Associated Press (Associated Press)
Arsenal Pulp's Unknown City books take you to places where Fodor's editors dare not go. With its offbeat, often scandalous history, San Francisco seems a prime candidate for the series. San Francisco: The Unknown City doesn't disappoint. Insiders Helene Goupil and Josh Krist escort readers on tours of the city's hidden nooks and dark crannies. Gangland massacres, multilevel sex clubs, even active opium dens and (blush) private karaoke rooms! Along the way, the good-natured coauthors offer tips on secret dining pleasures and bargain shopping secrets.
Editors, Barnes & Noble (Barnes & Noble)
One guidebook is never enough for a single trip. Frommer's is great for pre-departure planning. Some swear by Lonely Planet or Let's Go to help them find accommodation as they travel. But LP's forte is nuts-and-bolts information, not embellishment, so it makes pretty dry beach reading. Vancouver's own Arsenal Pulp Press fills this void with its Unknown City series. The books don't advise on where to stay, how to get around, or list the top sightseeing spots. Rather, they act like a friend who lives in the city you're visiting. They tell you the really juicy stuff.
The Georgia Straight (Carolyn Ali Georgia Straight)
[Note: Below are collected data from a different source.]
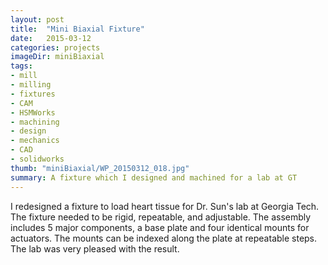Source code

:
 ```yaml
---
layout: post
title:  "Mini Biaxial Fixture"
date:   2015-03-12
categories: projects
imageDir: miniBiaxial
tags:
- mill
- milling
- fixtures
- CAM
- HSMWorks
- machining
- design
- mechanics
- CAD
- solidworks
thumb: "miniBiaxial/WP_20150312_018.jpg"
summary: A fixture which I designed and machined for a lab at GT
---
```

I redesigned a fixture to load heart tissue for Dr. Sun's lab at Georgia Tech. The fixture needed to be rigid, repeatable, and adjustable. The assembly includes 5 major components, a base plate and four identical mounts for actuators. The mounts can be indexed along the plate at repeatable steps. The lab was very pleased with the result.
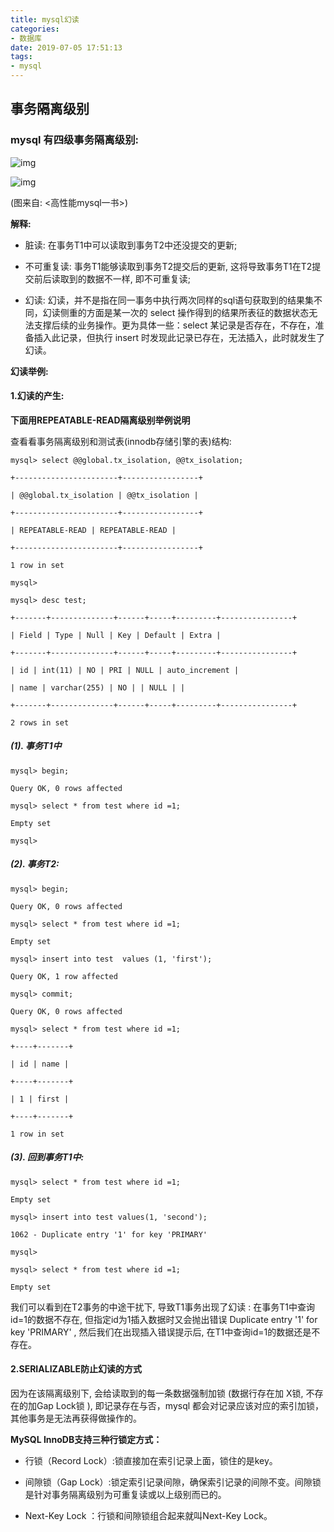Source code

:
 ```yaml
---
title: mysql幻读
categories:
- 数据库
date: 2019-07-05 17:51:13
tags:
- mysql
---
```


## 事务隔离级别

### mysql 有四级事务隔离级别:

![img](509727203.png)

![img](510092765.png)

(图来自: <高性能mysql一书>)

**解释:**

- 脏读: 在事务T1中可以读取到事务T2中还没提交的更新;


- 不可重复读: 事务T1能够读取到事务T2提交后的更新, 这将导致事务T1在T2提交前后读取到的数据不一样, 即不可重复读;


- 幻读: 幻读，并不是指在同一事务中执行两次同样的sql语句获取到的结果集不同，幻读侧重的方面是某一次的 select 操作得到的结果所表征的数据状态无法支撑后续的业务操作。更为具体一些：select 某记录是否存在，不存在，准备插入此记录，但执行 insert 时发现此记录已存在，无法插入，此时就发生了幻读。





**幻读举例:**

#### 1.幻读的产生:

**下面用REPEATABLE-READ隔离级别举例说明**

查看看事务隔离级别和测试表(innodb存储引擎的表)结构:

```
mysql> select @@global.tx_isolation, @@tx_isolation;

+-----------------------+-----------------+

| @@global.tx_isolation | @@tx_isolation |

+-----------------------+-----------------+

| REPEATABLE-READ | REPEATABLE-READ |

+-----------------------+-----------------+

1 row in set

mysql> 

mysql> desc test;

+-------+--------------+------+-----+---------+----------------+

| Field | Type | Null | Key | Default | Extra |

+-------+--------------+------+-----+---------+----------------+

| id | int(11) | NO | PRI | NULL | auto_increment |

| name | varchar(255) | NO | | NULL | |

+-------+--------------+------+-----+---------+----------------+

2 rows in set

```

##### (1). 事务T1中

```
mysql> begin;

Query OK, 0 rows affected

mysql> select * from test where id =1;

Empty set

mysql> 

```

##### (2).  事务T2:

```
mysql> begin;

Query OK, 0 rows affected

mysql> select * from test where id =1;

Empty set

mysql> insert into test  values (1, 'first');

Query OK, 1 row affected

mysql> commit;

Query OK, 0 rows affected

mysql> select * from test where id =1;

+----+-------+

| id | name |

+----+-------+

| 1 | first |

+----+-------+

1 row in set

```

##### (3). 回到事务T1中:

```
mysql> select * from test where id =1;

Empty set

mysql> insert into test values(1, 'second');

1062 - Duplicate entry '1' for key 'PRIMARY'

mysql> 

mysql> select * from test where id =1;

Empty set

```

我们可以看到在T2事务的中途干扰下,  导致T1事务出现了幻读 :  在事务T1中查询 id=1的数据不存在, 但指定id为1插入数据时又会抛出错误 Duplicate entry '1' for key 'PRIMARY' , 然后我们在出现插入错误提示后, 在T1中查询id=1的数据还是不存在。



#### 2.SERIALIZABLE防止幻读的方式

因为在该隔离级别下, 会给读取到的每一条数据强制加锁 (数据行存在加 X锁,  不存在的加Gap Lock锁 ), 即记录存在与否，mysql 都会对记录应该对应的索引加锁，其他事务是无法再获得做操作的。



**MySQL InnoDB支持三种行锁定方式：**

-  行锁（Record Lock）:锁直接加在索引记录上面，锁住的是key。


- 间隙锁（Gap Lock）:锁定索引记录间隙，确保索引记录的间隙不变。间隙锁是针对事务隔离级别为可重复读或以上级别而已的。


- Next-Key Lock ：行锁和间隙锁组合起来就叫Next-Key Lock。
The Unknown City series of alternative guides provides a fine focus on San Francisco, the hotbed of alternative culture in the 1960s, and identifies neighbourhoods and places which reflect the city's hidden history and cultures. From the gay mecca Castro Street to offbeat museums, the scene of a duel camping in the city, unique studios and performing arts venues, and more, it's fairly certain much of the attractions listed in San Francisco: The Unknown City won't be listed in your standard travel guide.